**Work to be completed**
In the data below, how many lines include the word "repository"? Give only the number.

Start of Block

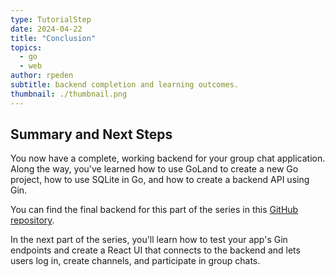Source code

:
```yaml
---
type: TutorialStep
date: 2024-04-22
title: "Conclusion"
topics:
  - go
  - web
author: rpeden
subtitle: backend completion and learning outcomes.
thumbnail: ./thumbnail.png
---
```


## Summary and Next Steps

You now have a complete, working backend for your group chat application. Along the way, you've learned how to use GoLand to create a new Go project, how to use SQLite in Go, and how to create a backend API using Gin.

You can find the final backend for this part of the series in this [GitHub repository](https://github.com/rpeden/go-gin-react-part1).

In the next part of the series, you'll learn how to test your app's Gin endpoints and create a React UI that connects to the backend and lets users log in, create channels, and participate in group chats.
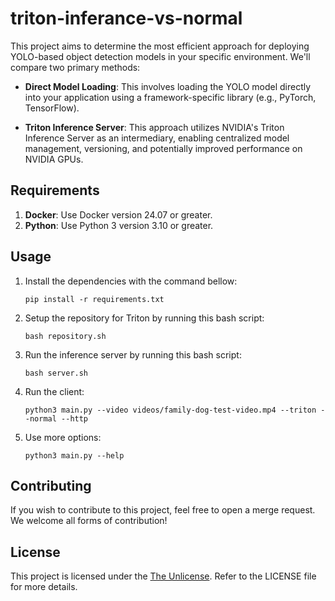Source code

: # triton-inferance-vs-normal

This project aims to determine the most efficient approach for deploying YOLO-based object detection models in your specific environment. We'll compare two primary methods:

* **Direct Model Loading**: This involves loading the YOLO model directly into your application using a framework-specific library (e.g., PyTorch, TensorFlow).

* **Triton Inference Server**: This approach utilizes NVIDIA's Triton Inference Server as an intermediary, enabling centralized model management, versioning, and potentially improved performance on NVIDIA GPUs.

## Requirements

1. **Docker**: Use Docker version 24.07 or greater.
2. **Python**: Use Python 3 version 3.10 or greater.

## Usage

1. Install the dependencies with the command bellow: 

    ```
    pip install -r requirements.txt
    ```

2. Setup the repository for Triton by running this bash script:

    ```
    bash repository.sh 
    ```

3. Run the inference server by running this bash script:

    ```
    bash server.sh
    ```

4. Run the client:

    ```
    python3 main.py --video videos/family-dog-test-video.mp4 --triton --normal --http
    ```

5. Use more options:


    ```
    python3 main.py --help
    ```

## Contributing

If you wish to contribute to this project, feel free to open a merge request. We welcome all forms of contribution!

## License

This project is licensed under the [The Unlicense](https://gitlab.com/olooeez/triton-inferance-vs-normal/-/blob/main/LICENSE). Refer to the LICENSE file for more details.
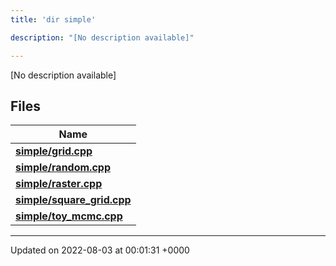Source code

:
 ```yaml
---
title: 'dir simple'

description: "[No description available]"

---
```







[No description available]

## Files

| Name           |
| -------------- |
| **[simple/grid.cpp](/documentation/code/main/files/grid_8cpp/#file-grid.cpp)**  |
| **[simple/random.cpp](/documentation/code/main/files/random_8cpp/#file-random.cpp)**  |
| **[simple/raster.cpp](/documentation/code/main/files/raster_8cpp/#file-raster.cpp)**  |
| **[simple/square_grid.cpp](/documentation/code/main/files/square__grid_8cpp/#file-square-grid.cpp)**  |
| **[simple/toy_mcmc.cpp](/documentation/code/main/files/toy__mcmc_8cpp/#file-toy-mcmc.cpp)**  |






-------------------------------

Updated on 2022-08-03 at 00:01:31 +0000
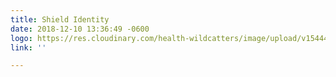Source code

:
 ```yaml
---
title: Shield Identity
date: 2018-12-10 13:36:49 -0600
logo: https://res.cloudinary.com/health-wildcatters/image/upload/v1544470617/Shield-Identity.jpg
link: ''

---
```

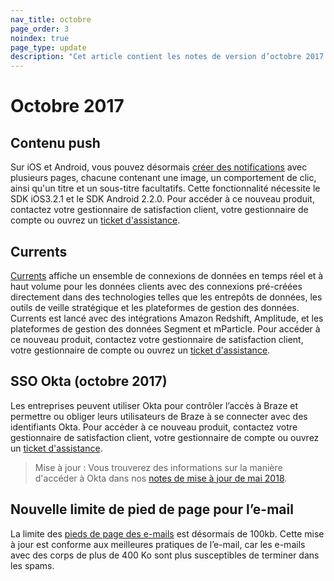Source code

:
 ```yaml
---
nav_title: octobre
page_order: 3
noindex: true
page_type: update
description: "Cet article contient les notes de version d’octobre 2017."
---
```


# Octobre 2017

## Contenu push

Sur iOS et Android, vous pouvez désormais [créer des notifications][74] avec plusieurs pages, chacune contenant une image, un comportement de clic, ainsi qu'un titre et un sous-titre facultatifs. Cette fonctionnalité nécessite le SDK iOS3.2.1 et le SDK Android 2.2.0. Pour accéder à ce nouveau produit, contactez votre gestionnaire de satisfaction client, votre gestionnaire de compte ou ouvrez un [ticket d'assistance][support].

## Currents

[Currents][75] affiche un ensemble de connexions de données en temps réel et à haut volume pour les données clients avec des connexions pré-créées directement dans des technologies telles que les entrepôts de données, les outils de veille stratégique et les plateformes de gestion des données. Currents est lancé avec des intégrations Amazon Redshift, Amplitude, et les plateformes de gestion des données Segment et mParticle. Pour accéder à ce nouveau produit, contactez votre gestionnaire de satisfaction client, votre gestionnaire de compte ou ouvrez un [ticket d'assistance][support].

## SSO Okta (octobre 2017)

Les entreprises peuvent utiliser Okta pour contrôler l’accès à Braze et permettre ou obliger leurs utilisateurs de Braze à se connecter avec des identifiants Okta. Pour accéder à ce nouveau produit, contactez votre gestionnaire de satisfaction client, votre gestionnaire de compte ou ouvrez un [ticket d'assistance][support].

> Mise à jour : Vous trouverez des informations sur la manière d'accéder à Okta dans nos [notes de mise à jour de mai 2018]({{site.baseurl}}/help/release_notes/2017/august/#may-2018).

## Nouvelle limite de pied de page pour l’e-mail

La limite des [pieds de page des e-mails][76] est désormais de 100kb. Cette mise à jour est conforme aux meilleures pratiques de l’e-mail, car les e-mails avec des corps de plus de 400 Ko sont plus susceptibles de terminer dans les spams.

[74]: {{site.baseurl}}/user_guide/message_building_by_channel/push/push_stories/
[75]: {{site.baseurl}}/partners/braze_currents/how_it_works/
[76]: {{site.baseurl}}/user_guide/message_building_by_channel/email/managing_user_subscriptions/#custom-footer
[98]:{{site.baseurl}}/user_guide/onboarding/platform_administrative_features/#authentication-rules
[support]: {{site.baseurl}}/braze_support/
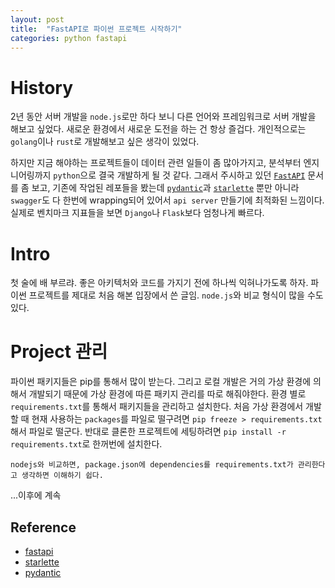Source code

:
 ```yaml
---
layout: post
title:  "FastAPI로 파이썬 프로젝트 시작하기"
categories: python fastapi
---
```


# History

2년 동안 서버 개발을 `node.js`로만 하다 보니 다른 언어와 프레임워크로 서버 개발을 해보고 싶었다. 새로운 환경에서 새로운 도전을 하는 건 항상 즐겁다. 개인적으로는 `golang`이나 `rust`로 개발해보고 싶은 생각이 있었다.

하지만 지금 해야하는 프로젝트들이 데이터 관련 일들이 좀 많아가지고, 분석부터 엔지니어링까지 `python`으로 결국 개발하게 될 것 같다. 그래서 주시하고 있던 [`FastAPI`](fastapi) 문서를 좀 보고, 기존에 작업된 레포들을 봤는데 [`pydantic`](pydantic)과 [`starlette`](starlette) 뿐만 아니라 `swagger`도 다 한번에 wrapping되어 있어서 `api server` 만들기에 최적화된 느낌이다. 실제로 벤치마크 지표들을 보면 `Django`나 `Flask`보다 엄청나게 빠르다.

# Intro

첫 술에 배 부르랴. 좋은 아키텍처와 코드를 가지기 전에 하나씩 익혀나가도록 하자. 파이썬 프로젝트를 제대로 처음 해본 입장에서 쓴 글임. `node.js`와 비교 형식이 많을 수도 있다.

# Project 관리

파이썬 패키지들은 pip를 통해서 많이 받는다. 그리고 로컬 개발은 거의 가상 환경에 의해서 개발되기 때문에 가상 환경에 따른 패키지 관리를 따로 해줘야한다. 환경 별로 `requirements.txt`를 통해서 패키지들을 관리하고 설치한다. 처음 가상 환경에서 개발할 때 현재 사용하는 `packages`를 파일로 떨구려면 `pip freeze > requirements.txt`해서 파일로 떨군다. 반대로 클론한 프로젝트에 세팅하려면 `pip install -r requirements.txt`로 한꺼번에 설치한다.

```
nodejs와 비교하면, package.json에 dependencies를 requirements.txt가 관리한다고 생각하면 이해하기 쉽다.
```

...이후에 계속

## Reference

- [fastapi][fastapi]
- [starlette][starlette]
- [pydantic][pydantic]

[fastapi]: https://fastapi.tiangolo.com/
[starlette]: https://www.starlette.io/
[pydantic]: https://pydantic-docs.helpmanual.io/
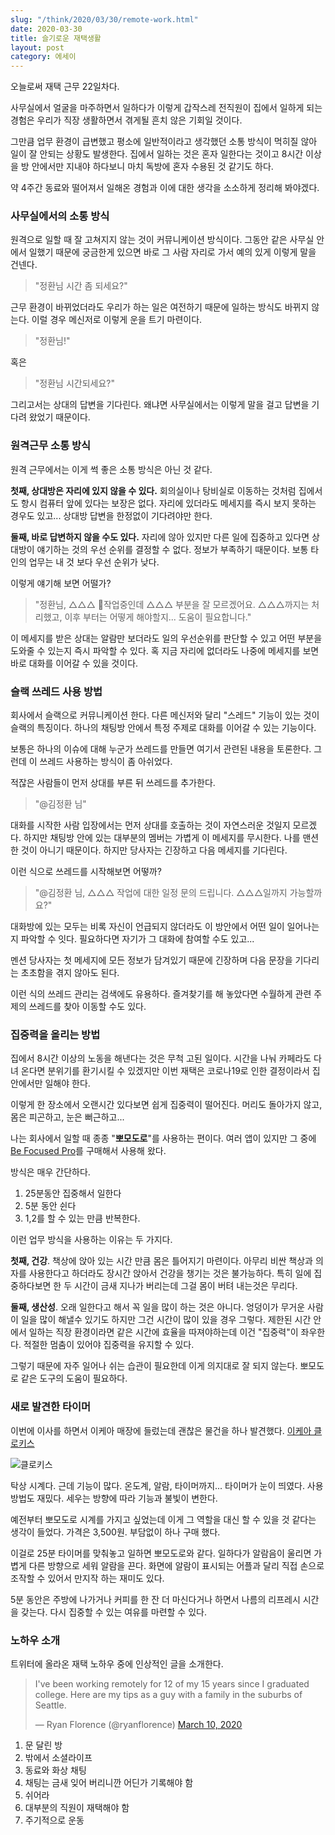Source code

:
 ```yaml
---
slug: "/think/2020/03/30/remote-work.html"
date: 2020-03-30
title: 슬기로운 재택생활
layout: post
category: 에세이
---
```


오늘로써 재택 근무 22일차다.

사무실에서 얼굴을 마주하면서 일하다가 이렇게 갑작스레 전직원이 집에서 일하게 되는 경험은 우리가 직장 생활하면서 겪게될 흔치 않은 기회일 것이다.

그만큼 업무 환경이 급변했고 평소에 일반적이라고 생각했던 소통 방식이 먹히질 않아 일이 잘 안되는 상황도 발생한다.
집에서 일하는 것은 혼자 일한다는 것이고 8시간 이상을 방 안에서만 지내야 하다보니 마치 독방에 혼자 수용된 것 같기도 하다.

약 4주간 동료와 떨어져서 일해온 경험과 이에 대한 생각을 소소하게 정리해 봐야겠다.

### 사무실에서의 소통 방식

원격으로 일할 때 잘 고쳐지지 않는 것이 커뮤니케이션 방식이다.
그동안 같은 사무실 안에서 일했기 때문에 궁금한게 있으면 바로 그 사람 자리로 가서 예의 있게 이렇게 말을 건넨다.

> "정환님 시간 좀 되세요?"

근무 환경이 바뀌었더라도 우리가 하는 일은 여전하기 때문에 일하는 방식도 바뀌지 않는다.
이럴 경우 메신저로 이렇게 운을 트기 마련이다.

> "정환님!"

혹은

> "정환님 시간되세요?"

그리고서는 상대의 답변을 기다린다. 왜냐면 사무실에서는 이렇게 말을 걸고 답변을 기다려 왔었기 때문이다.

### 원격근무 소통 방식

원격 근무에서는 이게 썩 좋은 소통 방식은 아닌 것 같다.

**첫째, 상대방은 자리에 있지 않을 수 있다.**
회의실이나 탕비실로 이동하는 것처럼 집에서도 항시 컴퓨터 앞에 있다는 보장은 없다.
자리에 있더라도 메세지를 즉시 보지 못하는 경우도 있고...
상대방 답변을 한정없이 기다려야만 한다.

**둘째, 바로 답변하지 않을 수도 있다.**
자리에 않아 있지만 다른 일에 집중하고 있다면 상대방이 얘기하는 것의 우선 순위를 결정할 수 없다.
정보가 부족하기 때문이다.
보통 타인의 업무는 내 것 보다 우선 순위가 낮다.

이렇게 얘기해 보면 어떨가?

> "정환님, △△△ 작업중인데 △△△ 부분을 잘 모르겠어요. △△△까지는 처리했고, 이후 부터는 어떻게 해야할지... 도움이 필요합니다."

이 메세지를 받은 상대는 알람만 보더라도 일의 우선순위를 판단할 수 있고 어떤 부분을 도와줄 수 있는지 즉시 파악할 수 있다.
혹 지금 자리에 없더라도 나중에 메세지를 보면 바로 대화를 이어갈 수 있을 것이다.

### 슬랙 쓰레드 사용 방법

회사에서 슬랙으로 커뮤니케이션 한다. 다른 메신저와 달리 "스레드" 기능이 있는 것이 슬랙의 특징이다.
하나의 채팅방 안에서 특정 주제로 대화를 이어갈 수 있는 기능이다.

보통은 하나의 이슈에 대해 누군가 쓰레드를 만들면 여기서 관련된 내용을 토론한다.
그런데 이 쓰레드 사용하는 방식이 좀 아쉬었다.

적잖은 사람들이 먼저 상대를 부른 뒤 쓰레드를 추가한다.

> "@김정환 님"

대화를 시작한 사람 입장에서는 먼저 상대를 호출하는 것이 자연스러운 것일지 모르겠다.
하지만 채팅방 안에 있는 대부분의 멤버는 가볍게 이 메세지를 무시한다.
나를 맨션한 것이 아니기 때문이다.
하지만 당사자는 긴장하고 다음 메세지를 기다린다.

이런 식으로 쓰레드를 시작해보면 어떻까?

> "@김정환 님, △△△ 작업에 대한 일정 문의 드립니다. △△△일까지 가능할까요?"

대화방에 있는 모두는 비록 자신이 언급되지 않더라도 이 방안에서 어떤 일이 일어나는지 파악할 수 잇다.
필요하다면 자기가 그 대화에 참여할 수도 있고...

멘션 당사자는 첫 메세지에 모든 정보가 담겨있기 때문에 긴장하며 다음 문장을 기다리는 초초함을 겪지 않아도 된다.

이런 식의 쓰레드 관리는 검색에도 유용하다.
즐겨찾기를 해 놓았다면 수월하게 관련 주제의 쓰레드를 찾아 이동할 수도 있다.

### 집중력을 올리는 방법

집에서 8시간 이상의 노동을 해낸다는 것은 무척 고된 일이다.
시간을 나눠 카페라도 다녀 온다면 분위기를 환기시킬 수 있겠지만 이번 재택은 코로나19로 인한 결정이라서 집안에서만 일해야 한다.

이렇게 한 장소에서 오랜시간 있다보면 쉽게 집중력이 떨어진다.
머리도 돌아가지 않고, 몸은 피곤하고, 눈은 뻐근하고...

나는 회사에서 일할 때 종종 "**뽀모도로**"를 사용하는 편이다.
여러 앱이 있지만 그 중에 [Be Focused Pro](https://apps.apple.com/kr/app/be-focused-pro-focus-timer/id961632517?mt=12)를 구매해서 사용해 왔다.

방식은 매우 간단하다.

1. 25분동안 집중해서 일한다
1. 5분 동안 쉰다
1. 1,2를 할 수 있는 만큼 반복한다.

이런 업무 방식을 사용하는 이유는 두 가지다.

**첫째, 건강**. 책상에 앉아 있는 시간 만큼 몸은 틀어지기 마련이다.
아무리 비싼 책상과 의자를 사용한다고 하더라도 장시간 앉아서 건강을 챙기는 것은 불가능하다.
특히 일에 집중하다보면 한 두 시간이 금새 지나가 버리는데 그걸 몸이 버텨 내는것은 무리다.

**둘째, 생산성**. 오래 일한다고 해서 꼭 일을 많이 하는 것은 아니다.
엉덩이가 무거운 사람이 일을 많이 해낼수 있기도 하지만 그건 시간이 많이 있을 경우 그렇다.
제한된 시간 안에서 일하는 직장 환경이라면 같은 시간에 효율을 따져야하는데 이건 "집중력"이 좌우한다. 적절한 멈춤이 있어야 집중력을 유지할 수 있다.

그렇기 때문에 자주 일어나 쉬는 습관이 필요한데 이게 의지대로 잘 되지 않는다.
뽀모도로 같은 도구의 도움이 필요하다.

### 새로 발견한 타이머

이번에 이사를 하면서 이케아 매장에 들렀는데 괜찮은 물건을 하나 발견했다.
[이케아 클로키스](https://www.ikea.com/kr/ko/p/klockis-clock-thermometer-alarm-timer-white-50277005/)

![클로키스](https://pbs.twimg.com/media/ET9RjK8UwAM5bd_?format=jpg&name=medium)

탁상 시계다. 근데 기능이 많다. 온도계, 알람, 타이머까지...
타이머가 눈이 띄였다.
사용방법도 재밌다. 세우는 방향에 따라 기능과 불빛이 변한다.

예전부터 뽀모도로 시계를 가지고 싶었는데 이게 그 역할을 대신 할 수 있을 것 같다는 생각이 들었다.
가격은 3,500원. 부담없이 하나 구매 했다.

이걸로 25분 타이머를 맞춰놓고 일하면 뽀모도로와 같다.
일하다가 알람음이 울리면 가볍게 다른 방향으로 세워 알람을 끈다.
화면에 알람이 표시되는 어플과 달리 직접 손으로 조작할 수 있어서 만지작 하는 재미도 있다.

5분 동안은 주방에 나가거나 커피를 한 잔 더 마신다거나 하면서 나름의 리프레시 시간을 갖는다. 다시 집중할 수 있는 여유를 마련할 수 있다.

### 노하우 소개

트위터에 올라온 재택 노하우 중에 인상적인 글을 소개한다.

<blockquote class="twitter-tweet"><p lang="en" dir="ltr">I&#39;ve been working remotely for 12 of my 15 years since I graduated college. Here are my tips as a guy with a family in the suburbs of Seattle.</p>&mdash; Ryan Florence (@ryanflorence) <a href="https://twitter.com/ryanflorence/status/1237499119691677696?ref_src=twsrc%5Etfw">March 10, 2020</a></blockquote> <script async src="https://platform.twitter.com/widgets.js" charset="utf-8"></script>

1. 문 달린 방
1. 밖에서 소셜라이프
1. 동료와 화상 채팅
1. 채팅는 금새 잊어 버리니깐 어딘가 기록해야 함
1. 쉬어라
1. 대부분의 직원이 재택해야 함
1. 주기적으로 운동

End of Block

**Your response**
3